A Homekey site at a hotel in the small town of Milpitas in Silicon Valley has encountered some local opposition, triggering a lawsuit accusing those responsible for moving the project forward without public hearings.
“We say, you have to ask us for permission before you spend our tax dollars and build in our city,” said Suraj Viswanathan, member of the Voices Of Milipitas group. The dispute has been settled, with the group providing regular security patrols around the hotel area and semi-annual meetings.
The former hotel that Perez now calls his home is run by nonprofit The People Concern, which operates three properties in LA County with a total of 162 units. All three are approaching capacity.
CEO John Maceri said the state has set up local governments to be successful, but it will take a combined effort from politicians and service providers to support the program. He estimates the conversion costs will be well below $ 550,000 per unit, the going rate for building from scratch. It’s also much faster than building new units, and speed is important in a crisis.
“The goal should always be to provide permanent housing solutions faster and cheaper,” Maceri said.
In his new home in downtown Los Angeles, Perez relishes his privacy, enjoys the three meals provided daily, and appreciates being allowed to bring his cat. She takes a weekly painting class.
“They told us, make yourself at home. And I do, ”she said. Staff have helped her apply for a new social security card and will help her find a job when she is ready.
Perez was diagnosed with PTSD after his years on the streets and receives counseling on the spot. Other people with more serious mental health or addiction problems also receive the treatment they need.
The goal is to ensure that even the “hardest to house” people get inside, said Dr. Margot Kushel, director of the Center for Vulnerable Populations at the University of California at San Francisco.

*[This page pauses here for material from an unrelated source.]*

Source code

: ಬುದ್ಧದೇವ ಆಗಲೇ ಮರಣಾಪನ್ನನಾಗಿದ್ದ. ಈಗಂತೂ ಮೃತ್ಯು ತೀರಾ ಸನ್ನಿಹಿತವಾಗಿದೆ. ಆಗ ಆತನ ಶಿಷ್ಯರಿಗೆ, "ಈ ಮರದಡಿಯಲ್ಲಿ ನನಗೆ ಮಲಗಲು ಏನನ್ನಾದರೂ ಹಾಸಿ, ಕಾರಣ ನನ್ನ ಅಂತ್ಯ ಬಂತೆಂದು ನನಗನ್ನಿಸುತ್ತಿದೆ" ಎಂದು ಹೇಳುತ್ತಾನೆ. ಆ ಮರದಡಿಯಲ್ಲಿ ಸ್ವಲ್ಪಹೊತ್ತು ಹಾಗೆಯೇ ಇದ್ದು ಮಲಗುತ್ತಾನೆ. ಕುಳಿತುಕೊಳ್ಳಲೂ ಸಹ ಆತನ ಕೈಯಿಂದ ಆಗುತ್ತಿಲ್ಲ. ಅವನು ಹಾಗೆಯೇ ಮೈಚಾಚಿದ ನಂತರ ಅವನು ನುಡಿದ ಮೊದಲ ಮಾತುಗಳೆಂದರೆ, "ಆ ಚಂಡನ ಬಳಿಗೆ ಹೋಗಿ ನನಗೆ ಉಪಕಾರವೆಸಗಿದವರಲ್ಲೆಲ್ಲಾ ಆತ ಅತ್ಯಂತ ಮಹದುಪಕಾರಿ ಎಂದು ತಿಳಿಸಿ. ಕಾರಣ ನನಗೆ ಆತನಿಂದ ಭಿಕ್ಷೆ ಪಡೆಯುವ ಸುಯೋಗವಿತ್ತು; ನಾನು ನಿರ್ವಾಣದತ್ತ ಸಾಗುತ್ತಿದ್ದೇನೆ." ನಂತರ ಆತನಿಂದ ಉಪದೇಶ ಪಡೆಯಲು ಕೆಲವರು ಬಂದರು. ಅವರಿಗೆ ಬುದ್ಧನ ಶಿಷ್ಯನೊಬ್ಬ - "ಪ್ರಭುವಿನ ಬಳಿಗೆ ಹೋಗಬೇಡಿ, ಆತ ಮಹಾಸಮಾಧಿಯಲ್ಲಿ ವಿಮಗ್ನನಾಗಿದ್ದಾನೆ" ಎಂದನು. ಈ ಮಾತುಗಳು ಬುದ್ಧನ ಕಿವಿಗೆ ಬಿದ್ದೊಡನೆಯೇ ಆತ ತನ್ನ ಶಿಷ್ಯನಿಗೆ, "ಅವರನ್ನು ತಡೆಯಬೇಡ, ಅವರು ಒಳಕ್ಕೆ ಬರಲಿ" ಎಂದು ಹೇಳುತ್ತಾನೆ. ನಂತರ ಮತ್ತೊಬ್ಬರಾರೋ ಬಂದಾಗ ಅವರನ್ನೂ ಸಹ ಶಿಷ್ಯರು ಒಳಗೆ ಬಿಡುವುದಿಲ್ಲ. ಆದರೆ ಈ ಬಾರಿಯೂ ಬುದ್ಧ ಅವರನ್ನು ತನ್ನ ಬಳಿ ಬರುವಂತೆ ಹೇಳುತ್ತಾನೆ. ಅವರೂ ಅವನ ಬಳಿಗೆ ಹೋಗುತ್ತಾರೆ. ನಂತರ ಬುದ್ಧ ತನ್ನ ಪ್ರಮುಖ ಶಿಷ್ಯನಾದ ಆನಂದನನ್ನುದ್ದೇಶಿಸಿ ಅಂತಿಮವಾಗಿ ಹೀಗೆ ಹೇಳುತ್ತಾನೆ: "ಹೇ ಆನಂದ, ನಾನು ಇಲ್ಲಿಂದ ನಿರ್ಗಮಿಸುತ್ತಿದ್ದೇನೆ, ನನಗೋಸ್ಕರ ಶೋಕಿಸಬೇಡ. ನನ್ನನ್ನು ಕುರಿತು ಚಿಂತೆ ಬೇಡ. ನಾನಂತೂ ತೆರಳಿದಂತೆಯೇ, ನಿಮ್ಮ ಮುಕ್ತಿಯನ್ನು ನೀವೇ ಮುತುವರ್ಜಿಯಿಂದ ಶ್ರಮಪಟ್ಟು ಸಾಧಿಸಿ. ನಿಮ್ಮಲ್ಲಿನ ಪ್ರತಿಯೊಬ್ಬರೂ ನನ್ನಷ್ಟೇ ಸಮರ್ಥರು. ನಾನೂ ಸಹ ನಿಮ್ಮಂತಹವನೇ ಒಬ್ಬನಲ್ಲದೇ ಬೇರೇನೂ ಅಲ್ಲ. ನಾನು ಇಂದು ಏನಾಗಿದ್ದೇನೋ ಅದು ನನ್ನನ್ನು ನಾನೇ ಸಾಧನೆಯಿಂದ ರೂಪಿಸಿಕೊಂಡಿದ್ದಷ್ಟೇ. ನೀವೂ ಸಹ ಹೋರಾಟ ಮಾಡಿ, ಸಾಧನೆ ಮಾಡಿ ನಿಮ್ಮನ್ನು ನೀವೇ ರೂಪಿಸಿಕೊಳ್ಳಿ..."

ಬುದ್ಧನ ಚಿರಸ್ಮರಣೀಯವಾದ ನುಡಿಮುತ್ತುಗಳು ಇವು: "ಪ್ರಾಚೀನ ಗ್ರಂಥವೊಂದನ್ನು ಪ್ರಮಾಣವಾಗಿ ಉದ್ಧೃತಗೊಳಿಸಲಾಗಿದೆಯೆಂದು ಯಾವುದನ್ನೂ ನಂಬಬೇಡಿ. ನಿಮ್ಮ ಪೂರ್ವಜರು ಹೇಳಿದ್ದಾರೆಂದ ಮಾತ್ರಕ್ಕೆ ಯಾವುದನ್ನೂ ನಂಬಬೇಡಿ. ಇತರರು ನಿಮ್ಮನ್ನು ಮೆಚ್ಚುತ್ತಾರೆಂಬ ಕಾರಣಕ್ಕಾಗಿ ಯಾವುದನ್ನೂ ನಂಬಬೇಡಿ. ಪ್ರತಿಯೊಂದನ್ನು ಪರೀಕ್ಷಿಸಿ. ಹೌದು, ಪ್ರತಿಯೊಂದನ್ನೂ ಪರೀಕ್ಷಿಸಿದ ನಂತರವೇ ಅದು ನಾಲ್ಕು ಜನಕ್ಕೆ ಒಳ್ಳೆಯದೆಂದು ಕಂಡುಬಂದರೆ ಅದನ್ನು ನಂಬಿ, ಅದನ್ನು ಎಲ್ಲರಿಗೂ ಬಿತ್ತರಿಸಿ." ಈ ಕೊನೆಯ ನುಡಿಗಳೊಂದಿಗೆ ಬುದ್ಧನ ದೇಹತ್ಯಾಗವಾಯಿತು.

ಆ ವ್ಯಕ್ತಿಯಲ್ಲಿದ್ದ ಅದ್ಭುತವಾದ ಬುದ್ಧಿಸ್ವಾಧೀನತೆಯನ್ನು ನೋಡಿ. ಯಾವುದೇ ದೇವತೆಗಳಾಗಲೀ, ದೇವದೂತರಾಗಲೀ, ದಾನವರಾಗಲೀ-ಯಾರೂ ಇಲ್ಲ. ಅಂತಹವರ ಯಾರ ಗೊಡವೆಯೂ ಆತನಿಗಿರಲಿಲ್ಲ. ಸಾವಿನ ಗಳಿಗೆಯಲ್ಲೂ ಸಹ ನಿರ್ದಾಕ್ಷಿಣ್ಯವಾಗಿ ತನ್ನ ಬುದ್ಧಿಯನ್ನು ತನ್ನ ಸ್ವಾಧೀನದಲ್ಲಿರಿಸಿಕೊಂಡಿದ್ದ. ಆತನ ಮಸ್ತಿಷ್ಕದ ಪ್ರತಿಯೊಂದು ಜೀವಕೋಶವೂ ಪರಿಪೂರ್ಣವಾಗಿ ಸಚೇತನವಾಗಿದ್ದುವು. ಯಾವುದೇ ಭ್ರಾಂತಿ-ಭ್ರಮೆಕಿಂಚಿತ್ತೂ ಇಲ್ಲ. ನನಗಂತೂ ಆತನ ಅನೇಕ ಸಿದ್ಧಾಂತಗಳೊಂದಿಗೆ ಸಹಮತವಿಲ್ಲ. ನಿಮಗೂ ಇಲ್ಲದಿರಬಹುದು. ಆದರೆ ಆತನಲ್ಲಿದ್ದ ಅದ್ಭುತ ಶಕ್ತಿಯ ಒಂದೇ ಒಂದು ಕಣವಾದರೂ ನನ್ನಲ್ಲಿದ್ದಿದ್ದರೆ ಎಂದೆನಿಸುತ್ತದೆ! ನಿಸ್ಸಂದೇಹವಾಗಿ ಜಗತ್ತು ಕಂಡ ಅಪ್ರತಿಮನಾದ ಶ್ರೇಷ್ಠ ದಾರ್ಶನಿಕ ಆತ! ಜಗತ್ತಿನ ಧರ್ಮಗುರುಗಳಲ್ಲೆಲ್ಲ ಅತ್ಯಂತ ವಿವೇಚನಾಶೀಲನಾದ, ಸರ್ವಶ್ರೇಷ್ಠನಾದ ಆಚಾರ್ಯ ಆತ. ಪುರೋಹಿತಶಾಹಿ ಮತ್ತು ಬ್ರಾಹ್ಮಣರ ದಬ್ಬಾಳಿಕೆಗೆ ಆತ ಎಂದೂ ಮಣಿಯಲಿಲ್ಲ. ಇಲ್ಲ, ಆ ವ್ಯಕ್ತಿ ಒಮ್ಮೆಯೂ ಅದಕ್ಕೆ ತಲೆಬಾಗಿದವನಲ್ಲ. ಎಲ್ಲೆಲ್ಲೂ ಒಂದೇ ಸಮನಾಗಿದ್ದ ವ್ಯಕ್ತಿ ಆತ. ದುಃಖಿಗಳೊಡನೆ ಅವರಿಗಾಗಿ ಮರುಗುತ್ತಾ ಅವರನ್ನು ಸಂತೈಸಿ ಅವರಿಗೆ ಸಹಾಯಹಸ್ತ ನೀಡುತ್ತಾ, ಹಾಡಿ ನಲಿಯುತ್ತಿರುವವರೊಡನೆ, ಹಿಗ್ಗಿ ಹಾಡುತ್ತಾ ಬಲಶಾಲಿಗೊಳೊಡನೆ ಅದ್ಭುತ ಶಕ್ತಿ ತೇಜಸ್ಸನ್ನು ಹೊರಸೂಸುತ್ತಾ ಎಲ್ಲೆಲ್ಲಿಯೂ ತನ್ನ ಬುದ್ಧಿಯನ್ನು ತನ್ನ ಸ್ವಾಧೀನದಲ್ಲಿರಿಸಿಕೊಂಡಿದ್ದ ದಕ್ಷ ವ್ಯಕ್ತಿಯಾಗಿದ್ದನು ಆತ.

To that end, Kushel said Homekey achieves the most important part: providing permanent supportive housing, not temporary shelter.
“Some people need services that come with this housing, and some don’t. But what is really essential is that without housing services don’t work, ”she said.
Eventually, Perez will receive housing vouchers that will allow him to rent a subsidized apartment.
However, it’s unclear how long these vouchers could last, raising concerns among advocates for long-term success in a state with sky-high housing costs.
A new database shows that nearly 250,000 people sought housing services in 2020. About 117,000 of them are still waiting for help.
If California’s goals sound ambitious, Elliott said, it’s because they are: “Anything that isn’t ending homelessness means we’re aiming too low. “
This version has been updated to correct, in the summary, that Gov. Gavin Newsom wants to spend $ 5.8 billion over two years to expand the Homekey program.